Stephen Cohen insegna economia all’università di Berkeley. Specialista di economia urbana e del territorio, dopo il fallimento della città di Detroit risponde ad alcune domande sul portale d’informazione Liberation.fr.
Quale è l’importanza di questo fallimento su scala americana?
E’ il peggior fallimento di una collettività locale mai pronunciato negli Stati Uniti dagli anni della Seconda guerra mondiale. L’indebitamento della città è di 20 miliardi di dollari. Una somma considerevole, ma non si tratta di una sorpresa.
Una volta Detroit era la quarta città del paese. Dal 1950 ha perso la metà dei suoi abitanti. Oggi ne conta 700’000, contro 1.8 milioni di oltre cinquant’anni fa. Sono rimasti i più poveri, con una popolazione di colore pari al 80%.
Il settore immobiliare è crollato, così come i prelievi fiscali. Il debito è entrato in una spirale tale che oggi la città viene messa sotto la protezione del Chapter 9.
Era inevitabile, la città non aveva nemmeno i mezzi per mantenere la rete elettrica, con la metà dei semafori fuori uso e di notte molti quartieri completamente al buio. Dal 2008 è stata chiusa la metà dei parchi cittadini.
Quali conseguenze dopo questo fallimento?

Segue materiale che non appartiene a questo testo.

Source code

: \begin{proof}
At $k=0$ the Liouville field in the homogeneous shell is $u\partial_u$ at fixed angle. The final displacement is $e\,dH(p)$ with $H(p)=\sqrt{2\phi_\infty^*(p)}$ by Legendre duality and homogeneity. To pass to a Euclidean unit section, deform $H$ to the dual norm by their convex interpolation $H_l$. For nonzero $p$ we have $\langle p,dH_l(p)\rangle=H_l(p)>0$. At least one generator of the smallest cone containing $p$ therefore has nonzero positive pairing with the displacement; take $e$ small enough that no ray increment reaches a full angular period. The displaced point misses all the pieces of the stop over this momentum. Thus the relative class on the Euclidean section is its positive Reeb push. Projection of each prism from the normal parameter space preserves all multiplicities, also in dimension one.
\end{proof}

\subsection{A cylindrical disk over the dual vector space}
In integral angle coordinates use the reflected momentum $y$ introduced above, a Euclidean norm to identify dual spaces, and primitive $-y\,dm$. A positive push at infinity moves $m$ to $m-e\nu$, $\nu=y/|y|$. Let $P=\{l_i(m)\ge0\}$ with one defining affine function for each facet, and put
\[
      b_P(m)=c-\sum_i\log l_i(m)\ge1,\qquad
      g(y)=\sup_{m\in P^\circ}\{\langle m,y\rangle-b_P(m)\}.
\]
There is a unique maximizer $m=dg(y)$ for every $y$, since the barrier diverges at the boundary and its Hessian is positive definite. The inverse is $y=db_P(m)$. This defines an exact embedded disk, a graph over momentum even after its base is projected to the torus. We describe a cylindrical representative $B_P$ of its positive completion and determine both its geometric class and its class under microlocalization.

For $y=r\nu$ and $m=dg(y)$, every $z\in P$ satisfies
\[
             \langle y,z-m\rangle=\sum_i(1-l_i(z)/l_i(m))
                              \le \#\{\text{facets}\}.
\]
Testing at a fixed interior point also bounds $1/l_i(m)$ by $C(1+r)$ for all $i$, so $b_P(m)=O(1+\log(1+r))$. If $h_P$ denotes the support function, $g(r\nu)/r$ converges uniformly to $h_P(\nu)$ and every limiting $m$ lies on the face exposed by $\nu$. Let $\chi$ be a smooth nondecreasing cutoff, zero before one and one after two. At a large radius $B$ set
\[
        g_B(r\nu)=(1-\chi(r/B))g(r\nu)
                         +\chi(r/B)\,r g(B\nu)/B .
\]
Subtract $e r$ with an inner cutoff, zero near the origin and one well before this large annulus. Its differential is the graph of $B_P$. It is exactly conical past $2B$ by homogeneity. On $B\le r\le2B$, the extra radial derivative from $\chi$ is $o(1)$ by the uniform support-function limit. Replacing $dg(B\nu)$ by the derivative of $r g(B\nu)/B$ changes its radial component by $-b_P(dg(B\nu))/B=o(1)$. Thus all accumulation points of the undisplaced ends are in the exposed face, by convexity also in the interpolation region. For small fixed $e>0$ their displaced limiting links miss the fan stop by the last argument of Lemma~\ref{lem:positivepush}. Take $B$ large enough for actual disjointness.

L’indebitamento eccessivo della municipalità ha creato due problemi. Da un lato la città non poteva più far fronte al pagamento degli interessi dei prestiti sulle obbligazioni municipali che aveva emesso su un mercato del debito locale assolutamente colossale.
E’ un sistema interessante : per permettere alle collettività di attirare gli investitori, lo Stato federale non preleva alcuna tassa sugli interessi. Dall’altro lato, Detroit è stata soffocata dal pagamento delle pensioni e dei servizi ai suoi funzionari.
Adesso la questione è sapere chi pagherà. Saranno gli investitori che dovranno assumersi le perdite attraverso la diminuzione parziale del debito e la sua ristrutturazione?
Oppure saranno i pensionati e i funzionari della municipalità che pagheranno il tributo più pesante, accettando pensioni riviste al ribasso e tagli di salari?
In altre parole, il fallimento di Detroit verrà assorbito dai mercati oppure dai funzionari della città? Si può pensare che entrambi passeranno alla cassa, ma la questione è sapere in quale proporzione.
Nel caso di una ristrutturazione del debito, c’è il rischio di destabilizzare l’insieme del mercato delle obbligazioni municipali.
Cosa faranno i detentori di crediti in altre municipalità che non vanno così bene? Venderanno? D’altra parte è impensabile che i mercati non parteciperanno al salvataggio di Detroit. Una possibilità estrema è che lo Stato del Michigan si assuma il debito; legalmente è possibile ma non credo che questo avvenga.
Che dire della dimensione razziale e politica di questo fallimento?
Lo Stato del Michigan è repubblicano e soprattutto bianco, mentre Detroit è nera e democratica. Da questo punto di vista non mancano i potenziali conflitti fra le due parti.
Ad esempio, la manutenzione del Detroit Institute of Art competeva alla municipalità “nera e democratica” mentre chi andava a vedere le opere d’arte erano soprattutto i “bianchi e repubblicani” che abitano fuori dalla città. Dunque chi pagherà?
Perchè Detroit è in fallimento allorchè il settore industriale stava ripartendo, dopo una profonda crisi?
Oggi in città rimangono due o tre fabbriche di automobili. Le altre sono situate nella regione di Detroit, che rappresenta un bacino di attività di 5 milioni di abitanti e che si trova in condizioni migliori della città.
Siccome questa regione ha visto una sorta di rinascita, soprattutto con il ritorno di General Motors, forse la città potrà ripartire da questo settore, ma a condizione di mettere ordine nelle sue finanze. Riordinamento che è già iniziato, da quando un gestore della crisi è stato nominato per sostituire il sindaco e il consiglio municipale.
Detroit potrà rimettersi in piedi?
Si legge molto sul fatto che diversi giovani investono a Detroit attirati da un settore immobiliare vicino al costo zero, che iniziano a creare imprese, nuove attività, ecc.
Una nuova opportunità dopo una crisi profonda. Detroit non è condannata e questo fallimento deve essere visto come un nuovo punto di partenza.”